> _Directions_: Look through the material beneath and copy each line with the word "project".

> _Record excerpts_:
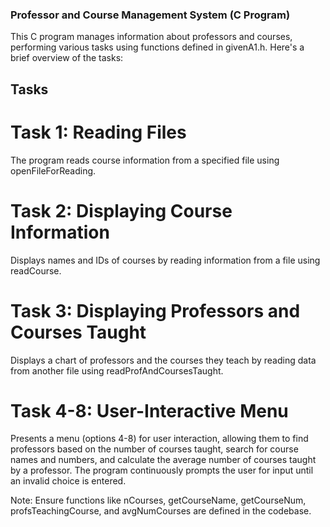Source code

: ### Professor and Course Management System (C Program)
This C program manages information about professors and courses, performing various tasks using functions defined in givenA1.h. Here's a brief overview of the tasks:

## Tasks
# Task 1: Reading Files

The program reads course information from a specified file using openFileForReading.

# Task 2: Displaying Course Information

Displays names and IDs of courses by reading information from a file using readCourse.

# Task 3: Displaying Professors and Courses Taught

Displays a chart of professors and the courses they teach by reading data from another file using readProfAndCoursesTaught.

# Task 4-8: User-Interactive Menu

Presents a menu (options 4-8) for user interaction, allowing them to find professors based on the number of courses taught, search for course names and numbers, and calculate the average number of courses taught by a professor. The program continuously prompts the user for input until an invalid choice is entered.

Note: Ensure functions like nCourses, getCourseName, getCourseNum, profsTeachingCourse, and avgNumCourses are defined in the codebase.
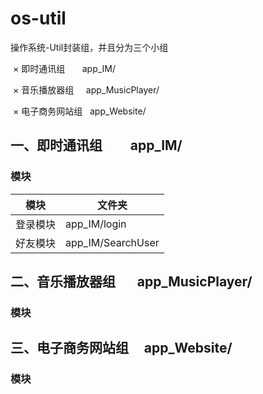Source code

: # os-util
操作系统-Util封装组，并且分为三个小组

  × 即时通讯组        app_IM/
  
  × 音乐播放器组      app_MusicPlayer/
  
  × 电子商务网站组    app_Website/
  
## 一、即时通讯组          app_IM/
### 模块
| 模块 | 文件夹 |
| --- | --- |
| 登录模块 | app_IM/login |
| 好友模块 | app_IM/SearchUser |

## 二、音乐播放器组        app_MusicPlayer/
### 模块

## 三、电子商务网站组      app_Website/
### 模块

---

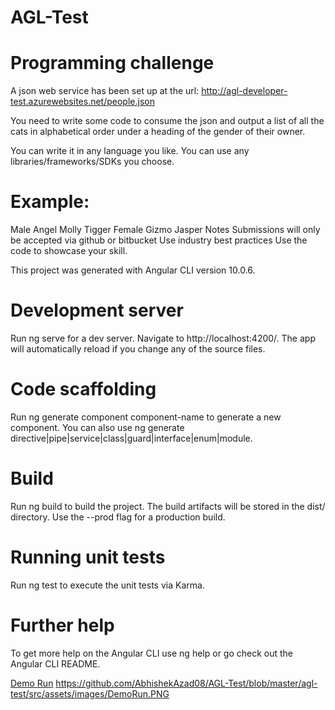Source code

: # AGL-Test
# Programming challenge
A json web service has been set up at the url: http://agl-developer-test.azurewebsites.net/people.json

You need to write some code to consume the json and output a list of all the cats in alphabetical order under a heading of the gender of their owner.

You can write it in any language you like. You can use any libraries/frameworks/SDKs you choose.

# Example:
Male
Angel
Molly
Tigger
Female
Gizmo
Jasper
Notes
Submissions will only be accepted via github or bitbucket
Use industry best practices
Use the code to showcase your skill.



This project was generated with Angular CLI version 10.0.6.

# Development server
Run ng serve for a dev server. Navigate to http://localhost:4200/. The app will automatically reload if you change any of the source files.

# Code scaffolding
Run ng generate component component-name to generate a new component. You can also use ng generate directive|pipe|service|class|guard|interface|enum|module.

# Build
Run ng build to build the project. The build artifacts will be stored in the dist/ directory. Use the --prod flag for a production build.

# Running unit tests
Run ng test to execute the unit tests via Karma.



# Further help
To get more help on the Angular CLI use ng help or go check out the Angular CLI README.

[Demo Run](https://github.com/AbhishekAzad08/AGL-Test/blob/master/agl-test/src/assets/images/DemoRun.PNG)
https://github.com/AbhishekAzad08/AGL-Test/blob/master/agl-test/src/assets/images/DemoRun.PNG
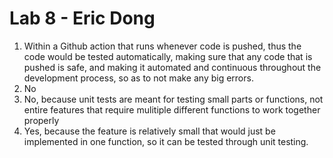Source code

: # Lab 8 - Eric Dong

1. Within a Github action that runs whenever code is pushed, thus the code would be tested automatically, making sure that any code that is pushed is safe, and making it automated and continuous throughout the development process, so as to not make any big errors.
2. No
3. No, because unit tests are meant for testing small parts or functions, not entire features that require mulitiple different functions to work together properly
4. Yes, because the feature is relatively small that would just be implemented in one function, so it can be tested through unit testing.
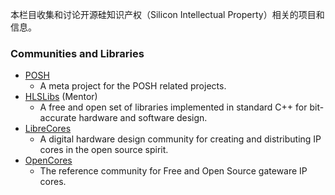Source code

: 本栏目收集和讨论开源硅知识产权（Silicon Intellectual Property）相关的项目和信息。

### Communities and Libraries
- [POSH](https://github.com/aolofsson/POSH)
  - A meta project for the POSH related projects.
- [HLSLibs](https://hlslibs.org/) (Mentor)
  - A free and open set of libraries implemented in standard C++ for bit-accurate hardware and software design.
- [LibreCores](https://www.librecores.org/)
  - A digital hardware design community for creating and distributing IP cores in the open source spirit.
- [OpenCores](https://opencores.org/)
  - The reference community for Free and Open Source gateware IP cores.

> _Answer to this exercise_:
This project was generated with Angular CLI version 10.0.6.
Run ng build to build the project. The build artifacts will be stored in the dist/ directory. Use the --prod flag for a production build.
  - A meta project for the POSH related projects.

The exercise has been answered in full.